*Work to be completed*. Could you reproduce, word for word, everything below from the line containing "neural network classifier." down to the line containing "#### Logistic Regression model", with both of those lines included and no others?

________________

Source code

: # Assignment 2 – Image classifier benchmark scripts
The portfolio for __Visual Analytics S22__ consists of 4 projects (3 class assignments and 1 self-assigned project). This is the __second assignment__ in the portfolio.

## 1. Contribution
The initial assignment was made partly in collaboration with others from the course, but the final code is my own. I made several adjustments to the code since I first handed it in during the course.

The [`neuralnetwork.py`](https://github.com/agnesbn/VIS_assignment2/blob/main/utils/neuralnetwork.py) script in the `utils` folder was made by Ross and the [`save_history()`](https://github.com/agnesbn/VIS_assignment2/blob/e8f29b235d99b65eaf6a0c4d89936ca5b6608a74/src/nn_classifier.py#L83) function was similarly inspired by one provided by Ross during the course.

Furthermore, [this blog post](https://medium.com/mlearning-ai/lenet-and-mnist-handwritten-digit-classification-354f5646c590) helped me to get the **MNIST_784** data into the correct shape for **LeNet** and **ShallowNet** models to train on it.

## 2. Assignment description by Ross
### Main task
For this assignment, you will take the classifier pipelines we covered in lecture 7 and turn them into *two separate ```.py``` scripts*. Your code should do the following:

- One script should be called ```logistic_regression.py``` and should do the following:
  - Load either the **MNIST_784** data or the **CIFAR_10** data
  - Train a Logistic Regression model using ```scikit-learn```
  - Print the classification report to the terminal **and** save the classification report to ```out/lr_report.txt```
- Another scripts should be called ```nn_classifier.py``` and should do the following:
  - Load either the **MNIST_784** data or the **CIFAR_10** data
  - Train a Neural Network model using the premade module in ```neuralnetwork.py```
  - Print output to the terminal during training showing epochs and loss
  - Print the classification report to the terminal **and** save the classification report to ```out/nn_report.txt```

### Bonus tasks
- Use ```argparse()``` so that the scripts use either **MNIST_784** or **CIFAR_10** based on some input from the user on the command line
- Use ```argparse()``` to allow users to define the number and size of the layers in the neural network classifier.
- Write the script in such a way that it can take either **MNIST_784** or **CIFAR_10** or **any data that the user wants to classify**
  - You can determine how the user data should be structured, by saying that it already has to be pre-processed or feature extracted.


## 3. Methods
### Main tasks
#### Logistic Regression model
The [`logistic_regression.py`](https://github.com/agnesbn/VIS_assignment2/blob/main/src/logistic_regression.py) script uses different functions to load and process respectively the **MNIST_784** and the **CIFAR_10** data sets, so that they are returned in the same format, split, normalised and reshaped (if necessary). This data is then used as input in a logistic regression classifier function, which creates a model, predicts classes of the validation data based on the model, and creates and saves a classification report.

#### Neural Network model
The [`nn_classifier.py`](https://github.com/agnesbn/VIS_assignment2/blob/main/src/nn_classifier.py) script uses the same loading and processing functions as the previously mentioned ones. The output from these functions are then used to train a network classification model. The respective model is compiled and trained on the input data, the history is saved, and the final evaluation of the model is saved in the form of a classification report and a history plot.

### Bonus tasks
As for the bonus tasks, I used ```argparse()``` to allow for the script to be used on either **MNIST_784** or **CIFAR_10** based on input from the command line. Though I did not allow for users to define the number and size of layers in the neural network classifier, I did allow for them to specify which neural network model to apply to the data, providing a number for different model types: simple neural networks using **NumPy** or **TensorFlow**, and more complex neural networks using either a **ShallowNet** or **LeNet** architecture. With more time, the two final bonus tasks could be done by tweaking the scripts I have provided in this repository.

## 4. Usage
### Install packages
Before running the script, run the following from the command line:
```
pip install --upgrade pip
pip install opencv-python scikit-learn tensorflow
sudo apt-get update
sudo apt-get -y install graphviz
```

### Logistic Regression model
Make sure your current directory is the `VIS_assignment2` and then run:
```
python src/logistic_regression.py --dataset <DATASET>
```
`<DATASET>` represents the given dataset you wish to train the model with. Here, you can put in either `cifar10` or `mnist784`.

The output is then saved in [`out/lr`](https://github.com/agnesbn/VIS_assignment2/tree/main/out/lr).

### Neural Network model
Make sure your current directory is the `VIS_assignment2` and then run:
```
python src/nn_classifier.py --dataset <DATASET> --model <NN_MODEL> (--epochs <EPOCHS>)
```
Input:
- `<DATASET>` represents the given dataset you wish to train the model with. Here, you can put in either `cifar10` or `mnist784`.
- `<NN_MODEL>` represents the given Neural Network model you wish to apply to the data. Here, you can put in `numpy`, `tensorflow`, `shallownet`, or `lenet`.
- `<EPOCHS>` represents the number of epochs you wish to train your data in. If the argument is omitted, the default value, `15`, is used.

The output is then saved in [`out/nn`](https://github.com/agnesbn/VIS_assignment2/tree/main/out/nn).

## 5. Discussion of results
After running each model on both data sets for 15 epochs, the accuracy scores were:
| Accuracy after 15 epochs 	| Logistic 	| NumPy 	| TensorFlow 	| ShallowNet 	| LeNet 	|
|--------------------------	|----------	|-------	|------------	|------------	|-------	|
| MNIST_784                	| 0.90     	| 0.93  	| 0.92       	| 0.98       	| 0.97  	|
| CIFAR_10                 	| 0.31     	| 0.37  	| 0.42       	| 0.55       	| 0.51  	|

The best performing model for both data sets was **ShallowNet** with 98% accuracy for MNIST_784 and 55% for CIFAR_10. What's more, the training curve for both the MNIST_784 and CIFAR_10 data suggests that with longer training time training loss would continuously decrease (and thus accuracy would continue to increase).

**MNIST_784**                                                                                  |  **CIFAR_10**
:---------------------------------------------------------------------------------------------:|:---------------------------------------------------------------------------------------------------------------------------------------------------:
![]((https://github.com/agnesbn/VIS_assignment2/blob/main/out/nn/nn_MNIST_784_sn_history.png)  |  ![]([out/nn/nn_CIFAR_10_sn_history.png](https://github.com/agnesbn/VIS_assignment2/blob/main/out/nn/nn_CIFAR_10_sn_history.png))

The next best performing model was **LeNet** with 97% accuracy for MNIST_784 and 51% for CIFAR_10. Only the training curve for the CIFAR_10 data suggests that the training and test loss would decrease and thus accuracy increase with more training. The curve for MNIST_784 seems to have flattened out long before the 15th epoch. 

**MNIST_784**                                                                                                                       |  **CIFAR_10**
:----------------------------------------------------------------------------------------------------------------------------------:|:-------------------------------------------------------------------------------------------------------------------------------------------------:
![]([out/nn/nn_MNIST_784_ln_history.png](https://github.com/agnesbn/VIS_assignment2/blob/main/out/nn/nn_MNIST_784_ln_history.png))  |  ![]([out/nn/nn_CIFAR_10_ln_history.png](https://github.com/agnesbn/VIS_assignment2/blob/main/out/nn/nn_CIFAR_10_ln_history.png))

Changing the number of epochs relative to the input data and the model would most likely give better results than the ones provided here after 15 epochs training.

________________

*Answer section*.
- Use ```argparse()``` to allow users to define the number and size of the layers in the neural network classifier.
- Write the script in such a way that it can take either **MNIST_784** or **CIFAR_10** or **any data that the user wants to classify**
  - You can determine how the user data should be structured, by saying that it already has to be pre-processed or feature extracted.


## 3. Methods
### Main tasks
#### Logistic Regression model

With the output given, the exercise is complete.